Packende Thriller aus der Feder eines Insiders, der weiß, wovon er schreibt.

Inhaltsverzeichnis

Epilog

Kapitel 1

Kapitel 2

Kapitel 3

Kapitel 4

Kapitel 5

Kapitel 6

Kapitel 7

Kapitel 8

Kapitel 9

Kapitel 10

Kapitel 11

Kapitel 12

Kapitel 13

Kapitel 14

Kapitel 15

Kapitel 16

Kapitel 17

Kapitel 18

Kapitel 19

Kapitel 20

Kapitel 21

Kapitel 22

Kapitel 23

Kapitel 24

Kapitel 25

Kapitel 26

Kapitel 27

Kapitel 28

Kapitel 29

Kapitel 30

Kapitel 31

Kapitel 32

Kapitel 33

Kapitel 34

Kapitel 35

Kapitel 36

Kapitel 37

Kapitel 38

Epilog

Raffiniert angeordnete Lichtquellen schaffen Gemütlichkeit, verbreiten angenehme Wärme. Im Regelfall entsteht ein wohliges Gefühl behaglicher Geborgenheit.

Im Regelfall.

Die Ausnahme bilden gerichtsmedizinische Institute. Reihen von Neonleuchten werfen ein geradezu gespenstisches Licht auf weißgeflieste Böden und Wände.

Blank gescheuerte Seziertische, auf deren Ablagen Werkzeuge liegen, die ihren Ursprung in einer Tischlerei haben könnten. Unzählige Schalen, Gläser und Kleinzeug, überschattet von feinem Desinfektionsgeruch, lassen keine wohligen Gefühle aufkommen.

Schaurige Stimmung befällt den Besucher.

Mit etwas Glück liegt auf keinem der Tische ein bedauernswerter Leichnam, bedeckt mit weißem Laken. Diese befinden sich dann eher in den Tiefkühlboxen im angrenzenden Raum.

Prof. Dr. Adalbert Schropper, zuständig für rechtsmedizinische Untersuchungen und gerichtlich angeordnete Obduktionen bei ungeklärten und nicht natürlichen Todesfällen, schritt aus diesem Raum kommend durch die automatische Schiebetür.

In den Händen trug er eine Edelstahlwanne von der Größe eines Wäschekorbes.

Zielstrebig eilte er auf die neben einem Seziertisch wartenden Männer zu, stellte die Wanne ab und streifte die dünnen Schutzhandschuhe von den feingliedrigen Händen.

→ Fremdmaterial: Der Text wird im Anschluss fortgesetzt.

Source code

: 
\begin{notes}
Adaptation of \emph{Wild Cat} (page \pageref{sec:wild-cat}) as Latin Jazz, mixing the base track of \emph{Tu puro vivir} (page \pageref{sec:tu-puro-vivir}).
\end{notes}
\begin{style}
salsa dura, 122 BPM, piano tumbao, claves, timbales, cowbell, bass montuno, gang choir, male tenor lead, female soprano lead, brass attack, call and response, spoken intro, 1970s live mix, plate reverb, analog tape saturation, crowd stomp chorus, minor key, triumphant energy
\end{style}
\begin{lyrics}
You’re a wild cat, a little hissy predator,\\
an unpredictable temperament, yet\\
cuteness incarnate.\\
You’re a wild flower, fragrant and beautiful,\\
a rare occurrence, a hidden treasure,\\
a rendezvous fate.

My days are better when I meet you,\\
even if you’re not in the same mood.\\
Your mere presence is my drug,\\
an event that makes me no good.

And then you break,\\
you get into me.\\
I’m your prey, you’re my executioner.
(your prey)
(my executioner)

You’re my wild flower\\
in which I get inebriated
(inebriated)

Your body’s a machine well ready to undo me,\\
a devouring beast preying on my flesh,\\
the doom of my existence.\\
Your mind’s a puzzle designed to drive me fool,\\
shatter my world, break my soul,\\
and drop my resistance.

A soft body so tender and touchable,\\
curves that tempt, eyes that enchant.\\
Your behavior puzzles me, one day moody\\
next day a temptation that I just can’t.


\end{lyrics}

»Was Sie hier vor sich sehen, ist der klägliche Rest zweier ehemals menschlicher Wesen. Zusammengetragen auf dem von Ihnen untersuchten Tatort. Im Wesentlichen ist es nichts anderes als Asche, ähnlich jener, wie sie in Krematorien in Urnen gefüllt wird, nachdem die menschliche Masse zuvor bei 850 °C verbrannt wurde. Unsere Aufgabe besteht darin, durch systematische Analysen an Leichnamen die Todesursache der Opfer zu bestimmen.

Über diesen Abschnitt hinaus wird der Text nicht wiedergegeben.